**What the task requires**
Repeat the whole listing below precisely. Omit all pictures.

---------- Data for the task ----------

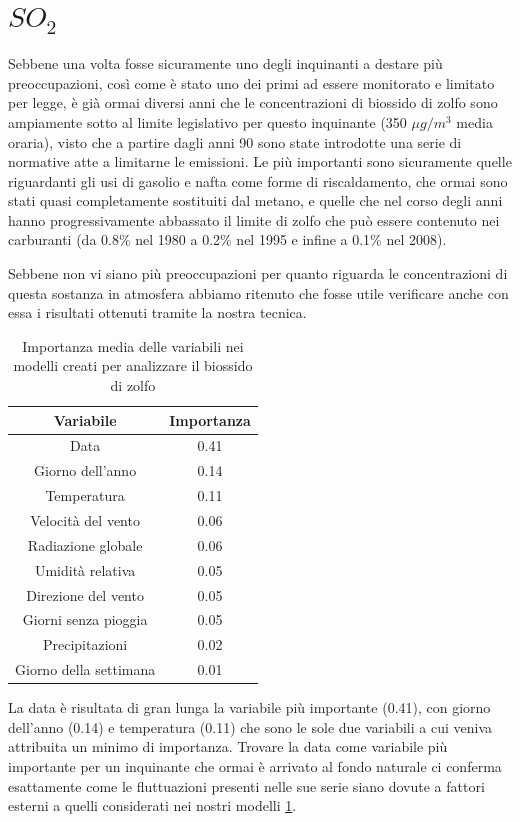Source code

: \section{$SO_2$}
Sebbene una volta fosse sicuramente uno degli inquinanti a destare più preoccupazioni, così come è stato uno dei primi ad essere monitorato e limitato per legge, è già ormai diversi anni che le concentrazioni di biossido di zolfo sono ampiamente sotto al limite legislativo per questo inquinante (350 $\mu g/m^3$ media oraria), visto che a partire dagli anni 90 sono state introdotte una serie di normative atte a limitarne le emissioni. Le più importanti sono sicuramente quelle riguardanti gli usi di gasolio e nafta come forme di riscaldamento, che ormai sono stati quasi
completamente sostituiti dal metano, e quelle che nel corso degli anni hanno progressivamente abbassato il limite di zolfo che può essere contenuto nei carburanti (da 0.8\% nel 1980 a 0.2\% nel 1995 e infine a 0.1\% nel 2008).

Sebbene non vi siano più preoccupazioni per quanto riguarda le concentrazioni di questa sostanza in atmosfera abbiamo ritenuto che fosse utile verificare anche con essa i risultati ottenuti tramite la nostra tecnica. 

\begin{table}[h!]
\centering
\begin{tabular}{ |c c| }
	\hline
	Variabile & Importanza \\
	\hline
	Data & 0.41 \\
	Giorno dell'anno & 0.14 \\
	Temperatura & 0.11 \\
	Velocità del vento & 0.06 \\
	Radiazione globale & 0.06 \\
	Umidità relativa & 0.05 \\
	Direzione del vento & 0.05 \\
	Giorni senza pioggia & 0.05 \\
	Precipitazioni & 0.02 \\
	Giorno della settimana & 0.01 \\
	\hline
\end{tabular}
\caption{Importanza media delle variabili nei modelli creati per analizzare il biossido di zolfo}
\label{table:importanza_so2}
\end{table}

La data è risultata di gran lunga la variabile più importante (0.41), con giorno dell'anno (0.14) e temperatura (0.11) che sono le sole due variabili a cui veniva attribuita un minimo di importanza. Trovare la data come variabile più importante per un inquinante che ormai è arrivato al fondo naturale ci conferma esattamente come le fluttuazioni presenti nelle sue serie siano dovute a fattori esterni a quelli considerati nei nostri modelli \ref{table:importanza_so2}.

----------

**Output for this task**
Source code

: \section{$SO_2$}
Sebbene una volta fosse sicuramente uno degli inquinanti a destare più preoccupazioni, così come è stato uno dei primi ad essere monitorato e limitato per legge, è già ormai diversi anni che le concentrazioni di biossido di zolfo sono ampiamente sotto al limite legislativo per questo inquinante (350 $\mu g/m^3$ media oraria), visto che a partire dagli anni 90 sono state introdotte una serie di normative atte a limitarne le emissioni. Le più importanti sono sicuramente quelle riguardanti gli usi di gasolio e nafta come forme di riscaldamento, che ormai sono stati quasi
completamente sostituiti dal metano, e quelle che nel corso degli anni hanno progressivamente abbassato il limite di zolfo che può essere contenuto nei carburanti (da 0.8\% nel 1980 a 0.2\% nel 1995 e infine a 0.1\% nel 2008).

Sebbene non vi siano più preoccupazioni per quanto riguarda le concentrazioni di questa sostanza in atmosfera abbiamo ritenuto che fosse utile verificare anche con essa i risultati ottenuti tramite la nostra tecnica. 

\begin{table}[h!]
\centering
\begin{tabular}{ |c c| }
	\hline
	Variabile & Importanza \\
	\hline
	Data & 0.41 \\
	Giorno dell'anno & 0.14 \\
	Temperatura & 0.11 \\
	Velocità del vento & 0.06 \\
	Radiazione globale & 0.06 \\
	Umidità relativa & 0.05 \\
	Direzione del vento & 0.05 \\
	Giorni senza pioggia & 0.05 \\
	Precipitazioni & 0.02 \\
	Giorno della settimana & 0.01 \\
	\hline
\end{tabular}
\caption{Importanza media delle variabili nei modelli creati per analizzare il biossido di zolfo}
\label{table:importanza_so2}
\end{table}

La data è risultata di gran lunga la variabile più importante (0.41), con giorno dell'anno (0.14) e temperatura (0.11) che sono le sole due variabili a cui veniva attribuita un minimo di importanza. Trovare la data come variabile più importante per un inquinante che ormai è arrivato al fondo naturale ci conferma esattamente come le fluttuazioni presenti nelle sue serie siano dovute a fattori esterni a quelli considerati nei nostri modelli \ref{table:importanza_so2}.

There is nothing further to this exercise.